He came amongst them like a new raised spirit
To speak of dreadful judgments that impend,
And of the wrath to come.

The astonishment of Julian at the unexpected apparition of Bridgenorth, was instantly succeeded by apprehension of his father's violence, which he had every reason to believe would break forth against one, whom he himself could not but reverence on account of his own merits, as well as because he was the father of Alice. The appearance of Bridgenorth was not however, such as to awaken resentment. His countenance was calm, his step slow and composed, his eye not without the indication of some deep-seated anxiety, but without any expression either of anger or of triumph. "You are welcome," he said, "Sir Geoffrey Peveril, to the shelter and hospitality of this house; as welcome as you would have been in other days, when we called each other neighbours and friends."

"Odzooks," said the old Cavalier; "and had I known it was thy house, man, I would sooner had my heart's blood run down the kennel, than my foot should have crossed your threshold--in the way of seeking safety, that is."

"I forgive your inveteracy," said Major Bridgenorth, "on account of your prejudices."

"Keep your forgiveness," answered the Cavalier, "until you are pardoned yourself. By Saint George I have sworn, if ever I got my heels out of yon rascally prison, whither I was sent much through your means, Master Bridgenorth,--that you should pay the reckoning for my bad lodging.--I will strike no man in his own house; but if you will cause the fellow to bring back my weapon, and take a turn in that blind court there below, along with me, you shall soon see what chance a traitor hath with a true man, and a kennel-blooded Puritan with Peveril of the Peak."

Bridgenorth smiled with much composure. "When I was younger and more warm-blooded," he replied, "I refused your challenge, Sir Geoffrey; it is not likely I should now accept it, when each is within a stride of the grave. I have not spared, and will not spare, my blood, when my country wants it."
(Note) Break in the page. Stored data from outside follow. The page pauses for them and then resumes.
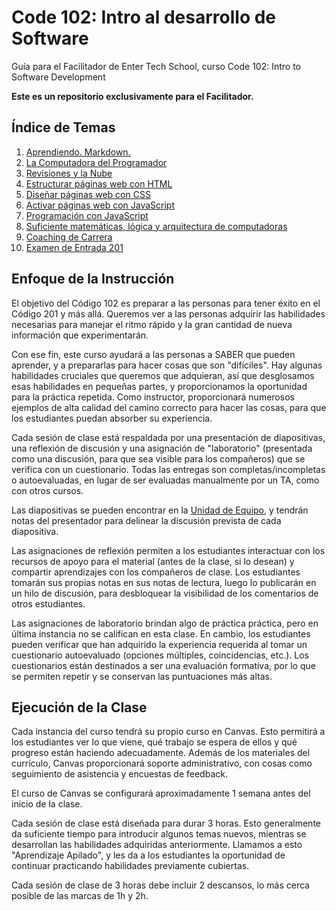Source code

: # Code 102: Intro al desarrollo de Software
Guía para el Facilitador de Enter Tech School, curso Code 102: Intro to Software Development

**Este es un repositorio exclusivamente para el Facilitador.**

## Índice de Temas

1. [Aprendiendo. Markdown.](./curriculum/class-01/)
1. [La Computadora del Programador](./curriculum/class-02/)
1. [Revisiones y la Nube](./curriculum/class-03/)
1. [Estructurar páginas web con HTML](./curriculum/class-04/)
1. [Diseñar páginas web con CSS](./curriculum/class-05/)
1. [Activar páginas web con JavaScript](./curriculum/class-06/)
1. [Programación con JavaScript](./curriculum/class-07/)
1. [Suficiente matemáticas, lógica y arquitectura de computadoras](./curriculum/class-08/)
1. [Coaching de Carrera](./curriculum/class-09/)
1. [Examen de Entrada 201](./curriculum/class-10/)

## Enfoque de la Instrucción

El objetivo del Código 102 es preparar a las personas para tener éxito en el Código 201 y más allá. Queremos ver a las personas adquirir las habilidades necesarias para manejar el ritmo rápido y la gran cantidad de nueva información que experimentarán.

Con ese fin, este curso ayudará a las personas a SABER que pueden aprender, y a prepararlas para hacer cosas que son "difíciles". Hay algunas habilidades cruciales que queremos que adquieran, así que desglosamos esas habilidades en pequeñas partes, y proporcionamos la oportunidad para la práctica repetida. Como instructor, proporcionará numerosos ejemplos de alta calidad del camino correcto para hacer las cosas, para que los estudiantes puedan absorber su experiencia.

Cada sesión de clase está respaldada por una presentación de diapositivas, una reflexión de discusión y una asignación de "laboratorio" (presentada como una discusión, para que sea visible para los compañeros) que se verifica con un cuestionario. Todas las entregas son completas/incompletas o autoevaluadas, en lugar de ser evaluadas manualmente por un TA, como con otros cursos.

Las diapositivas se pueden encontrar en la [Unidad de Equipo](https://drive.google.com/drive/u/0/folders/1BkE_J6PXWVJ_3FlS7L24Jj4cGaPsNoek), y tendrán notas del presentador para delinear la discusión prevista de cada diapositiva.

Las asignaciones de reflexión permiten a los estudiantes interactuar con los recursos de apoyo para el material (antes de la clase, si lo desean) y compartir aprendizajes con los compañeros de clase. Los estudiantes tomarán sus propias notas en sus notas de lectura, luego lo publicarán en un hilo de discusión, para desbloquear la visibilidad de los comentarios de otros estudiantes.

Las asignaciones de laboratorio brindan algo de práctica práctica, pero en última instancia no se califican en esta clase. En cambio, los estudiantes pueden verificar que han adquirido la experiencia requerida al tomar un cuestionario autoevaluado (opciones múltiples, coincidencias, etc.). Los cuestionarios están destinados a ser una evaluación formativa, por lo que se permiten repetir y se conservan las puntuaciones más altas.

## Ejecución de la Clase

Cada instancia del curso tendrá su propio curso en Canvas. Esto permitirá a los estudiantes ver lo que viene, qué trabajo se espera de ellos y qué progreso están haciendo adecuadamente. Además de los materiales del currículo, Canvas proporcionará soporte administrativo, con cosas como seguimiento de asistencia y encuestas de feedback.

El curso de Canvas se configurará aproximadamente 1 semana antes del inicio de la clase.

Cada sesión de clase está diseñada para durar 3 horas. Esto generalmente da suficiente tiempo para introducir algunos temas nuevos, mientras se desarrollan las habilidades adquiridas anteriormente. Llamamos a esto "Aprendizaje Apilado", y les da a los estudiantes la oportunidad de continuar practicando habilidades previamente cubiertas.

Cada sesión de clase de 3 horas debe incluir 2 descansos, lo más cerca posible de las marcas de 1h y 2h.
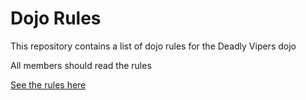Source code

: Dojo Rules
==========

This repository contains a list of dojo rules for the Deadly Vipers dojo

All members should read the rules

[See the rules here](https://github.com/deadlyvipers)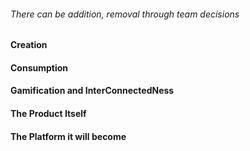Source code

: ###### There can be addition, removal through team decisions

#### Creation

#### Consumption

#### Gamification and InterConnectedNess

#### The Product Itself

#### The Platform it will become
"That is when there is any chance of treason against the King," said Sir Geoffrey.

"Nay, my father," said Julian, "let us hear Master Bridgenorth! We have been sheltered in his house; and although we now see him in London, we should remember that he did not appear against us this day, when perhaps his evidence might have given a fatal turn to our situation."

"You are right, young man," said Bridgenorth; "and it should be some pledge of my sincere goodwill, that I was this day absent from Westminster, when a few words from my mouth had ended the long line of Peveril of the Peak: it needed but ten minutes to walk to Westminster Hall, to have ensured your condemnation. But could I have done this, knowing, as I now know, that to thee, Julian Peveril, I owe the extrication of my daughter--of my dearest Alice--the memory of her departed mother--from the snares which hell and profligacy had opened around her?"
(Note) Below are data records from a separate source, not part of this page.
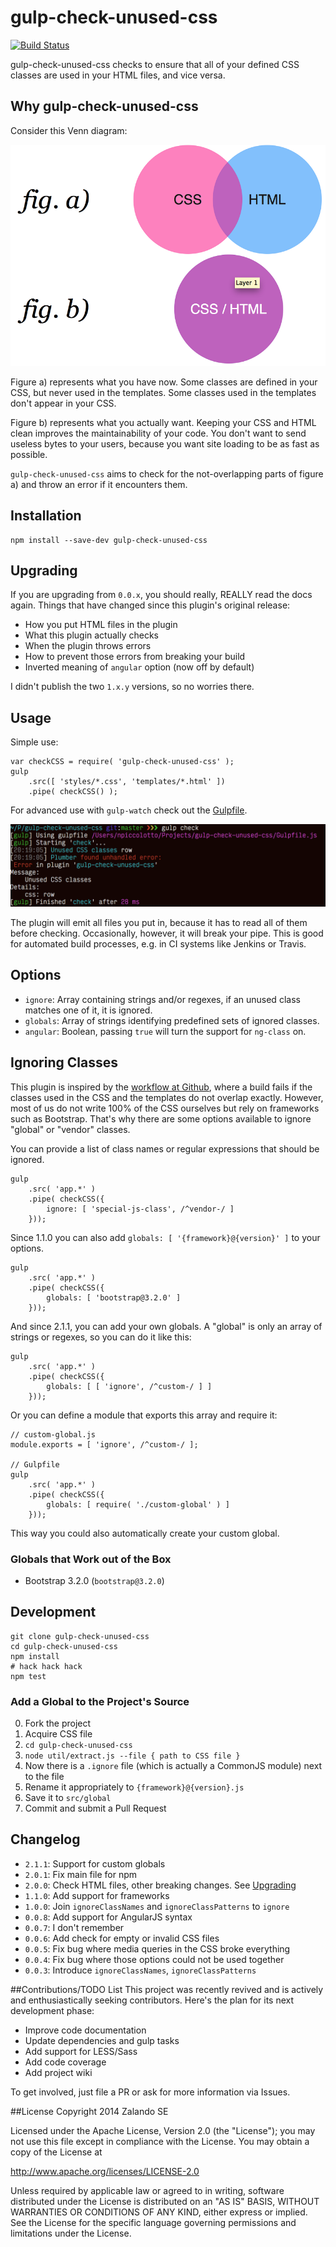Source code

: # gulp-check-unused-css

[![Build Status](http://img.shields.io/travis/zalando/gulp-check-unused-css.svg)](https://travis-ci.org/zalando/gulp-check-unused-css)

gulp-check-unused-css checks to ensure that all of your defined CSS classes are used in your HTML files, and vice versa.

## Why gulp-check-unused-css

Consider this Venn diagram:

![Explanation](explanation.png)

Figure a) represents what you have now. Some classes are defined in your CSS, but never used in the templates. Some classes used in the templates don't appear in your CSS.

Figure b) represents what you actually want. Keeping your CSS and HTML clean improves the maintainability of your code. You don't want to send useless bytes to your users, because you want site loading to be as fast as possible.

``gulp-check-unused-css`` aims to check for the not-overlapping parts of figure a) and throw an error if it encounters them.

## Installation

    npm install --save-dev gulp-check-unused-css

## Upgrading

If you are upgrading from ``0.0.x``, you should really, REALLY read the docs again. Things that have changed since this plugin's original release:

* How you put HTML files in the plugin
* What this plugin actually checks
* When the plugin throws errors
* How to prevent those errors from breaking your build
* Inverted meaning of ``angular`` option (now off by default)

I didn't publish the two ``1.x.y`` versions, so no worries there.

## Usage

Simple use:

    var checkCSS = require( 'gulp-check-unused-css' );
    gulp
        .src([ 'styles/*.css', 'templates/*.html' ])
        .pipe( checkCSS() );

For advanced use with ``gulp-watch`` check out the [Gulpfile](Gulpfile.js).

![Screenshot](screenshot.png)

The plugin will emit all files you put in, because it has to read all of them before checking. Occasionally, however, it will break your pipe. This is good for automated build processes, e.g. in CI systems like Jenkins or Travis.

## Options

* ``ignore``: Array containing strings and/or regexes, if an unused class matches one of it, it is ignored.
* ``globals``: Array of strings identifying predefined sets of ignored classes.
* ``angular``: Boolean, passing ``true`` will turn the support for ``ng-class`` on.


## Ignoring Classes

This plugin is inspired by the [workflow at Github](http://markdotto.com/2014/07/23/githubs-css/#linting), where a build fails if the classes used in the CSS and the templates do not overlap exactly. However, most of us do not write 100% of the CSS ourselves but rely on frameworks such as Bootstrap. That's why there are some options available to ignore "global" or "vendor" classes.

You can provide a list of class names or regular expressions that should be ignored.

    gulp
        .src( 'app.*' )
        .pipe( checkCSS({
            ignore: [ 'special-js-class', /^vendor-/ ]
        }));

Since 1.1.0 you can also add ``globals: [ '{framework}@{version}' ]`` to your options.

    gulp
        .src( 'app.*' )
        .pipe( checkCSS({
            globals: [ 'bootstrap@3.2.0' ]
        }));

And since 2.1.1, you can add your own globals. A "global" is only an array of strings or regexes, so you can do it like this:

    gulp
        .src( 'app.*' )
        .pipe( checkCSS({
            globals: [ [ 'ignore', /^custom-/ ] ]
        }));

Or you can define a module that exports this array and require it:

    // custom-global.js
    module.exports = [ 'ignore', /^custom-/ ];

    // Gulpfile
    gulp
        .src( 'app.*' )
        .pipe( checkCSS({
            globals: [ require( './custom-global' ) ]
        }));

This way you could also automatically create your custom global.

### Globals that Work out of the Box

* Bootstrap 3.2.0 (``bootstrap@3.2.0``)

## Development

    git clone gulp-check-unused-css
    cd gulp-check-unused-css
    npm install
    # hack hack hack
    npm test

### Add a Global to the Project's Source

0. Fork the project
1. Acquire CSS file
2. ``cd gulp-check-unused-css``
3. ``node util/extract.js --file { path to CSS file }``
4. Now there is a ``.ignore`` file (which is actually a CommonJS module) next to the file
5. Rename it appropriately to ``{framework}@{version}.js``
6. Save it to ``src/global``
7. Commit and submit a Pull Request

## Changelog

* ``2.1.1``: Support for custom globals
* ``2.0.1``: Fix main file for npm
* ``2.0.0``: Check HTML files, other breaking changes. See [Upgrading](#upgrading)
* ``1.1.0``: Add support for frameworks
* ``1.0.0``: Join ``ignoreClassNames`` and ``ignoreClassPatterns`` to ``ignore``
* ``0.0.8``: Add support for AngularJS syntax
* ``0.0.7``: I don't remember
* ``0.0.6``: Add check for empty or invalid CSS files
* ``0.0.5``: Fix bug where media queries in the CSS broke everything
* ``0.0.4``: Fix bug where those options could not be used together
* ``0.0.3``: Introduce ``ignoreClassNames``, ``ignoreClassPatterns``

##Contributions/TODO List
This project was recently revived and is actively and enthusiastically seeking contributors. Here's the plan for its next development phase:
- Improve code documentation
- Update dependencies and gulp tasks
- Add support for LESS/Sass
- Add code coverage
- Add project wiki

To get involved, just file a PR or ask for more information via Issues.

##License
Copyright 2014 Zalando SE

Licensed under the Apache License, Version 2.0 (the "License"); you may not use this file except in compliance with the License. You may obtain a copy of the License at

http://www.apache.org/licenses/LICENSE-2.0

Unless required by applicable law or agreed to in writing, software distributed under the License is distributed on an "AS IS" BASIS, WITHOUT WARRANTIES OR CONDITIONS OF ANY KIND, either express or implied. See the License for the specific language governing permissions and limitations under the License.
"She is, I trust safe," said Peveril eagerly, and almost forgetting his father's presence; "she is, I trust, safe, and in your own wardship?"

"Not in mine," said the dejected father; "but in that of one in whose protection, next to that of Heaven, I can most fully confide."

"Are you sure--are you very sure of that?" repeated Julian eagerly. "I found her under the charge of one to whom she had been trusted, and who yet----"

"And who yet was the basest of women," answered Bridgenorth; "but he who selected her for the charge was deceived in her character."

"Say rather you were deceived in his; remember that when we parted in Moultrassie, I warned you of that Ganlesse--that----"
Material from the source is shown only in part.